Allogeneic, syngeneic, and autologous marrow transplantation for Hodgkin's disease: The 21-year seattle experience

Jeanne E. Anderson, Mark R. Litzow, Frederick R. Appelbaum, Gary Schoch, Lloyd D. Fisher, C. Dean Buckner, Finn B. Petersen, Stephen W. Crawford, Oliver W. Press, Jean E. Sanders, William I. Bensinger, Paul J. Martin, Rainer Storb, Keith M. Sullivan, John A. Hansen, E. Donnall Thomas

Research output: Contribution to journalArticlepeer-review

208 Scopus citations


Purpose: To analyze results of 127 patients undergoing myeloablative therapy followed by marrow transplantation for relapsed or refractory Hodgkin's disease. Patients and Methods: Twenty-three patients had primary refractory disease, 34 were in early first relapse or second complete remission (CR), and 70 had refractory first relapse or disease beyond second CR. Preparative regimens included total-body irradiation (TBI) and chemotherapy (n = 61) or chemotherapy only (n = 66).
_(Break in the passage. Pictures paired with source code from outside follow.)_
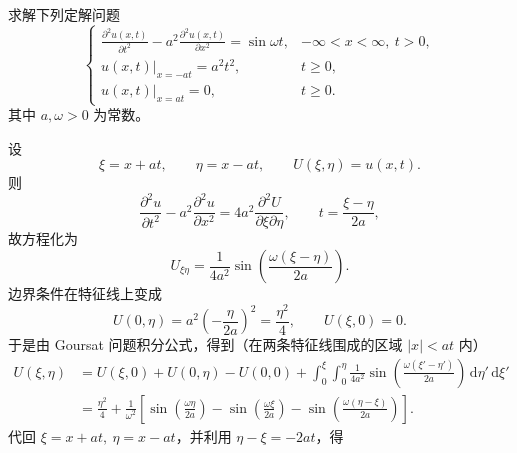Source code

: ﻿


\begin{question}[第1题（20分）]

求解下列定解问题
\[
\begin{cases}
\displaystyle \frac{\partial^2 u(x,t)}{\partial t^2} - a^2 \frac{\partial^2 u(x,t)}{\partial x^2} = \sin\omega t, & -\infty < x < \infty,\ t>0,\\[6pt]
\displaystyle u(x,t)\big|_{x=-at} = a^2 t^2, & t\geq 0,\\[6pt]
\displaystyle u(x,t)\big|_{x=at} = 0, & t\geq 0.
\end{cases}
\]
其中 $a,\omega>0$ 为常数。

\begin{solution}

设
\[
\xi=x+at,\qquad \eta=x-at,\qquad U(\xi,\eta)=u(x,t).
\]
则
\[
\frac{\partial^2 u}{\partial t^2}-a^2\frac{\partial^2 u}{\partial x^2}=4a^2\frac{\partial^2 U}{\partial \xi\partial \eta},
\qquad t=\frac{\xi-\eta}{2a},
\]
故方程化为
\[
U_{\xi\eta}=\frac{1}{4a^2}\sin\!\left(\frac{\omega(\xi-\eta)}{2a}\right).
\]
边界条件在特征线上变成
\[
U(0,\eta)=a^2\!\left(-\frac{\eta}{2a}\right)^2=\frac{\eta^2}{4},
\qquad
U(\xi,0)=0.
\]
于是由 Goursat 问题积分公式，得到（在两条特征线围成的区域 $|x|<at$ 内）
\[
\begin{aligned}
U(\xi,\eta)
&=U(\xi,0)+U(0,\eta)-U(0,0)
+\int_0^{\xi}\int_0^{\eta}
\frac{1}{4a^2}\sin\!\left(\frac{\omega(\xi'-\eta')}{2a}\right)
\,\mathrm d\eta'\,\mathrm d\xi'\\
&=\frac{\eta^2}{4}+\frac{1}{\omega^2}\left[
\sin\!\left(\frac{\omega\eta}{2a}\right)
-\sin\!\left(\frac{\omega\xi}{2a}\right)
-\sin\!\left(\frac{\omega(\eta-\xi)}{2a}\right)
\right].
\end{aligned}
\]
代回 $\xi=x+at,\ \eta=x-at$，并利用 $\eta-\xi=-2at$，得

\end{solution}
\end{question}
Sixty-eight patients received autologous marrow, six syngeneic marrow, and 53 allogeneic marrow. Results: The 5-year actuarial probabilities of survival, event-free survival (EFS), relapse, and nonrelapse mortality for the entire group were 21%, 18%, 65%, and 49%, respectively. HLA-identical allogeneic marrow recipients had a statistically lower relapse rate compared with recipients of autologous marrow, but survival, EFS, and nonrelapse mortality rates were not significantly different. In the multivariate analysis, higher performance status and absence of bulky disease predicted for improved EFS and lower relapse rates, while fewer prior treatment regimens predicted for improved EFS and lower nonrelapse mortality rates. Additionally, the univariate analysis showed that patients who underwent transplantation with disease refractory to chemotherapy or beyond second CR had a worse outcome compared with those who had less advanced disease. Conclusion: Outcome with transplantation for patients with Hodgkin's disease is improved if transplantation is performed early after relapse when disease burden is less, tumor chemosensitivity is greater, and the patient is likely to have a better performance status. The use of HLA-matched sibling marrow results in a lower relapse rate and, thus, for some individuals, may be preferable to the use of autologous marrow.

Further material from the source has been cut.